*Directions for this task*.
Every line that holds the word "root" needs to be copied from the data below.

Segment Start: Task inputs

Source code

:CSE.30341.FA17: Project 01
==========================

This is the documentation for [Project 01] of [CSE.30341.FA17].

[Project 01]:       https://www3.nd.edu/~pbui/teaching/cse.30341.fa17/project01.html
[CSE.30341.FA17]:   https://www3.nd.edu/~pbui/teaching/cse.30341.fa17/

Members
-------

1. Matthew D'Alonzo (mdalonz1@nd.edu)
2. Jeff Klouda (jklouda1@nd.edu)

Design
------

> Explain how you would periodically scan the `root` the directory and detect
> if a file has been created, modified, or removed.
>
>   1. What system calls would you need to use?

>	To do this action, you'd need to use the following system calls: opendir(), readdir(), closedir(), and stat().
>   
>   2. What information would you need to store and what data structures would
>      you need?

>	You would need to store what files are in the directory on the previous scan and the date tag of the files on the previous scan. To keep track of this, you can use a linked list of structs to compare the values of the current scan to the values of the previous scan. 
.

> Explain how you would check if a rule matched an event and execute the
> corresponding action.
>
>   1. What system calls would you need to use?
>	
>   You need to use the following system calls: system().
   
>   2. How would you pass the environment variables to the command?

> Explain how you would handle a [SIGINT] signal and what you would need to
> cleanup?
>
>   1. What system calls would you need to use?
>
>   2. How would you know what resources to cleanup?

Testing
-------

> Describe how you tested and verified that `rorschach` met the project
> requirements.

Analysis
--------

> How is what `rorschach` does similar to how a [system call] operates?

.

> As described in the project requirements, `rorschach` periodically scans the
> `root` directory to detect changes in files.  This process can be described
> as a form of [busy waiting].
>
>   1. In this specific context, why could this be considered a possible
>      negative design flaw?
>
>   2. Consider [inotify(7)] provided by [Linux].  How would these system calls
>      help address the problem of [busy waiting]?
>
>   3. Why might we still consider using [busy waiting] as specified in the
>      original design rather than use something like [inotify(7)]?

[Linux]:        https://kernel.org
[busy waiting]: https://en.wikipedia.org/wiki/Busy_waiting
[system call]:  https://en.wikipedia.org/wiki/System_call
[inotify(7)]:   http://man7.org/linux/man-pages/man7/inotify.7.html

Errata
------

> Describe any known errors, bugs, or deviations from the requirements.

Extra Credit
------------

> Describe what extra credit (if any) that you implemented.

Segment End: Task inputs

*Answer space*.
> Explain how you would periodically scan the `root` the directory and detect
> `root` directory to detect changes in files.  This process can be described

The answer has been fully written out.